TASK DETAILS: Find the line containing "is exclusively used for this Postgres cluster" in the records below. Copy exactly that line and each one after it, ending at the line containing "the new PVC", and nothing more.

LISTED ENTRIES:

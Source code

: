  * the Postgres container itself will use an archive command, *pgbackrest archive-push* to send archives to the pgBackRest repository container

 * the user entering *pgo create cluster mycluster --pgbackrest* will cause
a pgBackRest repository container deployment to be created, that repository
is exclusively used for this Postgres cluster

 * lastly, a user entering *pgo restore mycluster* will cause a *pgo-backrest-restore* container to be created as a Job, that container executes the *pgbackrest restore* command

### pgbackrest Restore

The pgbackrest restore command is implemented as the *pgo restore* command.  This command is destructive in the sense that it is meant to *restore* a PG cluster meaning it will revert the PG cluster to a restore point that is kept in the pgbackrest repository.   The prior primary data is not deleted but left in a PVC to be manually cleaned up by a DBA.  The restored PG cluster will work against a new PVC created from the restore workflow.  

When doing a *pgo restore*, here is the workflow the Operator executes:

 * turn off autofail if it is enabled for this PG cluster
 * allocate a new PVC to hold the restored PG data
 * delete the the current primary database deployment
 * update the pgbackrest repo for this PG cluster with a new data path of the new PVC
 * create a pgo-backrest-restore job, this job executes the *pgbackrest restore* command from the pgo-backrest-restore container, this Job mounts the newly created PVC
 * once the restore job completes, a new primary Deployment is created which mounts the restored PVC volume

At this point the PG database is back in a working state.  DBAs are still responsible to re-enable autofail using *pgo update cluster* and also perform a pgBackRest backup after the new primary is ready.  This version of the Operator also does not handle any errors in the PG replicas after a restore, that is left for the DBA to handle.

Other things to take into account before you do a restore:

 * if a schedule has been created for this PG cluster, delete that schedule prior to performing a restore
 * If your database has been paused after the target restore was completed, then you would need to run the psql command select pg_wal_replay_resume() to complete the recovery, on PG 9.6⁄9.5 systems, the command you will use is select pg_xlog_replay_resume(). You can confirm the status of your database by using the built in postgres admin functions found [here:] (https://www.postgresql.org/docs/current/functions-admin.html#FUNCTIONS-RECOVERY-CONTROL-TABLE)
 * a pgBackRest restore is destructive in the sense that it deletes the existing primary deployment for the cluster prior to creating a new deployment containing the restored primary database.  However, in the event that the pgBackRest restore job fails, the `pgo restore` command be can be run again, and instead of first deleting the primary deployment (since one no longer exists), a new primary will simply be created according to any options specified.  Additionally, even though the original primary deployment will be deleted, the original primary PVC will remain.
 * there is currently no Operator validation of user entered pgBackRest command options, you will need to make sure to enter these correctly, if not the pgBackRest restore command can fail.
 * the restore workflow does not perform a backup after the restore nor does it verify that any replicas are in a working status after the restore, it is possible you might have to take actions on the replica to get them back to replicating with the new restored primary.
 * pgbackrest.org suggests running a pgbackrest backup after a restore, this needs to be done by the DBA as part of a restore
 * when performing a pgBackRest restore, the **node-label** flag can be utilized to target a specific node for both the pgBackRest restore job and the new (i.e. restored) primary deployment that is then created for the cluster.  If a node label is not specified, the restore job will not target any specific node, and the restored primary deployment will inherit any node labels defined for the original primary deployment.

TASK RESULT:
is exclusively used for this Postgres cluster

 * lastly, a user entering *pgo restore mycluster* will cause a *pgo-backrest-restore* container to be created as a Job, that container executes the *pgbackrest restore* command

### pgbackrest Restore

The pgbackrest restore command is implemented as the *pgo restore* command.  This command is destructive in the sense that it is meant to *restore* a PG cluster meaning it will revert the PG cluster to a restore point that is kept in the pgbackrest repository.   The prior primary data is not deleted but left in a PVC to be manually cleaned up by a DBA.  The restored PG cluster will work against a new PVC created from the restore workflow.  

When doing a *pgo restore*, here is the workflow the Operator executes:

 * turn off autofail if it is enabled for this PG cluster
 * allocate a new PVC to hold the restored PG data
 * delete the the current primary database deployment
 * update the pgbackrest repo for this PG cluster with a new data path of the new PVC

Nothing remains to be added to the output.